↓↓↓

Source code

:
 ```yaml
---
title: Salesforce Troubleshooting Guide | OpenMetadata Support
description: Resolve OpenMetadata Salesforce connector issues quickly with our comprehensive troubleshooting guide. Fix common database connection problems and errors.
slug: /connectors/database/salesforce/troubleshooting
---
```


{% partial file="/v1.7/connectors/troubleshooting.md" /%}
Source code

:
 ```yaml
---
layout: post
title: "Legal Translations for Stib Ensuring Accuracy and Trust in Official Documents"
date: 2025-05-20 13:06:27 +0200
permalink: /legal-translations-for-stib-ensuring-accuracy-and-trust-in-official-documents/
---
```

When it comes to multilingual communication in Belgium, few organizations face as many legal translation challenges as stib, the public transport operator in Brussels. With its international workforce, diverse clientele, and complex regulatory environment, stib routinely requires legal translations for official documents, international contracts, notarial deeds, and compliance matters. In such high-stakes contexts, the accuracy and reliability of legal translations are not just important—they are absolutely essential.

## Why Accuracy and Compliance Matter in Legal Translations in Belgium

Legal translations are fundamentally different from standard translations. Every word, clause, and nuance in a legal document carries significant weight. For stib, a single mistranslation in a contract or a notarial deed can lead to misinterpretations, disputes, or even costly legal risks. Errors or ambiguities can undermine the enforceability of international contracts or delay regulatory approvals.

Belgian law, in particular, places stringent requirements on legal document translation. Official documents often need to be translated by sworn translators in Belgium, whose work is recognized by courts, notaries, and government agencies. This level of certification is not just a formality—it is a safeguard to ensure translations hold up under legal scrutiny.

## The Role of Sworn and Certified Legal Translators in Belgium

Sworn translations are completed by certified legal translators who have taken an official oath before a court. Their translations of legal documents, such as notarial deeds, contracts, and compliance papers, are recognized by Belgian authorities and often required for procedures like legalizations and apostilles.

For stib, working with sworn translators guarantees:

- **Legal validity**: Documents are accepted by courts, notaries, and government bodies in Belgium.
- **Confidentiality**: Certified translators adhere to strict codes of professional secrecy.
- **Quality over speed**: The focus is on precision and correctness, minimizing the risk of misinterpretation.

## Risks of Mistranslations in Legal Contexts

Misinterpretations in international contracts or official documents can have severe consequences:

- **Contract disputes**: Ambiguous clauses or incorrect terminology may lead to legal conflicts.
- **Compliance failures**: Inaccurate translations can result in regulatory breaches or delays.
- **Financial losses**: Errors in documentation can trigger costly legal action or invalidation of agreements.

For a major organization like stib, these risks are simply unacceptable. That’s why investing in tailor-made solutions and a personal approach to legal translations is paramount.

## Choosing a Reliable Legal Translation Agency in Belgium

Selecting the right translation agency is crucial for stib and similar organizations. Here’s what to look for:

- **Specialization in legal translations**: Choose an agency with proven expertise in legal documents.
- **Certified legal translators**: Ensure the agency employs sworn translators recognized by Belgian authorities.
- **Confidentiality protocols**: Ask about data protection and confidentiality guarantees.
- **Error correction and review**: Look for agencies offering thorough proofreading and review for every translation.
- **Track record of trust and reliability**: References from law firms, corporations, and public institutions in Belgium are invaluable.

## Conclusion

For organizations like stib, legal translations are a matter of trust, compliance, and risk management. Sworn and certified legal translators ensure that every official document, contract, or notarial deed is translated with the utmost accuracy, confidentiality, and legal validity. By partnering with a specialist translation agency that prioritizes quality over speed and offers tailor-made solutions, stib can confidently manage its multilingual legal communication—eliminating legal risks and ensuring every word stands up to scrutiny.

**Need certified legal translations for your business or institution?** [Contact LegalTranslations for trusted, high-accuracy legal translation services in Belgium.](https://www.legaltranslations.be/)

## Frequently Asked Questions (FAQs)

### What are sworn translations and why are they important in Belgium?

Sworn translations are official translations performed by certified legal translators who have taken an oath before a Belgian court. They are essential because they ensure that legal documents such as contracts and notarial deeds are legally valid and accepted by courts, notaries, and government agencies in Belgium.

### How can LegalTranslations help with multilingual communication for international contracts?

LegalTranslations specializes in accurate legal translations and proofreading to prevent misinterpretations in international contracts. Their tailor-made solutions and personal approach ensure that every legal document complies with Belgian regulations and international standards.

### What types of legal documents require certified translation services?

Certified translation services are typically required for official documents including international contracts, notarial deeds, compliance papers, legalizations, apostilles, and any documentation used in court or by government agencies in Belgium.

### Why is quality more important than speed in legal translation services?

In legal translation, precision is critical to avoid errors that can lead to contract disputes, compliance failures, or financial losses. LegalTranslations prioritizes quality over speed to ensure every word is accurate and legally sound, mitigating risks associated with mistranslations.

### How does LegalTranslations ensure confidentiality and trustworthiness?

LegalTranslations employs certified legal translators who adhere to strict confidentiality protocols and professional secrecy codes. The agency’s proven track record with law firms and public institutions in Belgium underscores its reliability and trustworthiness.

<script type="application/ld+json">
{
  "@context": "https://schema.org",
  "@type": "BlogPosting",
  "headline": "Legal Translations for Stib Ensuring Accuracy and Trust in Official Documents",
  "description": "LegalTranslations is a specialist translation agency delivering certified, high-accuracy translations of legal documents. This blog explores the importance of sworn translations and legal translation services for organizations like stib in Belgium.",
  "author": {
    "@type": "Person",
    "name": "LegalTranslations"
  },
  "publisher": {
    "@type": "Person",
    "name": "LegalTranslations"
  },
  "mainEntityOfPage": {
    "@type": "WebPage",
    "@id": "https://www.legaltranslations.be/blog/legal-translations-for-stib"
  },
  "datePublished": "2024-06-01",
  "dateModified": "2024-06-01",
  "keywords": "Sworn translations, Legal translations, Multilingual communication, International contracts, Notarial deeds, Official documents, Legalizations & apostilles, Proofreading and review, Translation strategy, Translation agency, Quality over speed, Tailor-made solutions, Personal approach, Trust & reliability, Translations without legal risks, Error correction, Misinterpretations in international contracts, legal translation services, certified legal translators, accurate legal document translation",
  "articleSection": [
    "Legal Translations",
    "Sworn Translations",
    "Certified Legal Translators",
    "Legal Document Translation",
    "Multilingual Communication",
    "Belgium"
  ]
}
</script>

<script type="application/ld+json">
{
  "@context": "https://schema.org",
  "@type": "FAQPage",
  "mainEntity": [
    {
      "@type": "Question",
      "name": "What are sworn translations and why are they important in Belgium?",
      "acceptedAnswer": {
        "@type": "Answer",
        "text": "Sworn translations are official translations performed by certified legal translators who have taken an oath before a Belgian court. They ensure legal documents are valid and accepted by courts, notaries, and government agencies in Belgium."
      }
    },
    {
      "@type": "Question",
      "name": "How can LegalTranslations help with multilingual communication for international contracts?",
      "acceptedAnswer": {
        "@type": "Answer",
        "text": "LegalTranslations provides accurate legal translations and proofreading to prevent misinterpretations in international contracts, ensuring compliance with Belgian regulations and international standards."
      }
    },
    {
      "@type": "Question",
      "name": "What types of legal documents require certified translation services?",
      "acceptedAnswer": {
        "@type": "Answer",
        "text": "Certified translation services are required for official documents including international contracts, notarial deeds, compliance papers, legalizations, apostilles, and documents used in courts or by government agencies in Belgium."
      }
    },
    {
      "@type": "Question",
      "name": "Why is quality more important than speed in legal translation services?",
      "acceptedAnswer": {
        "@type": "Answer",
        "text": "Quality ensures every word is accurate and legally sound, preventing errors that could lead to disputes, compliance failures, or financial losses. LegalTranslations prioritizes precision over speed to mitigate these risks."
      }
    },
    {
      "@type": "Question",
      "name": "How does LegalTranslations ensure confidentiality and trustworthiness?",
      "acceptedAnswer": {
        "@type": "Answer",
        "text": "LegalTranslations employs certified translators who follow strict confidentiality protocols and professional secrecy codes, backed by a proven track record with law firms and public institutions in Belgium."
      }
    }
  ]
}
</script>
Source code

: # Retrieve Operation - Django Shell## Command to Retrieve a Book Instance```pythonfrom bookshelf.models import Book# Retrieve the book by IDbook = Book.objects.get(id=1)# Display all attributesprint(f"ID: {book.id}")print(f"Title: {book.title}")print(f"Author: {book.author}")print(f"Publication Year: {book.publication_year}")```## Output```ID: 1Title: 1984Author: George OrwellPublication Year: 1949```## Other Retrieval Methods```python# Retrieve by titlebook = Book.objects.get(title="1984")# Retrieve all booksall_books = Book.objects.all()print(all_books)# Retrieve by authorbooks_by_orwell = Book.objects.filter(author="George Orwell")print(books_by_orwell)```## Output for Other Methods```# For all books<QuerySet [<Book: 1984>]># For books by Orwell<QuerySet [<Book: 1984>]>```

↑↑↑

Show every line of the entries above where the word "connectors" occurs.

* WRITTEN RESPONSE *
slug: /connectors/database/salesforce/troubleshooting
{% partial file="/v1.7/connectors/troubleshooting.md" /%}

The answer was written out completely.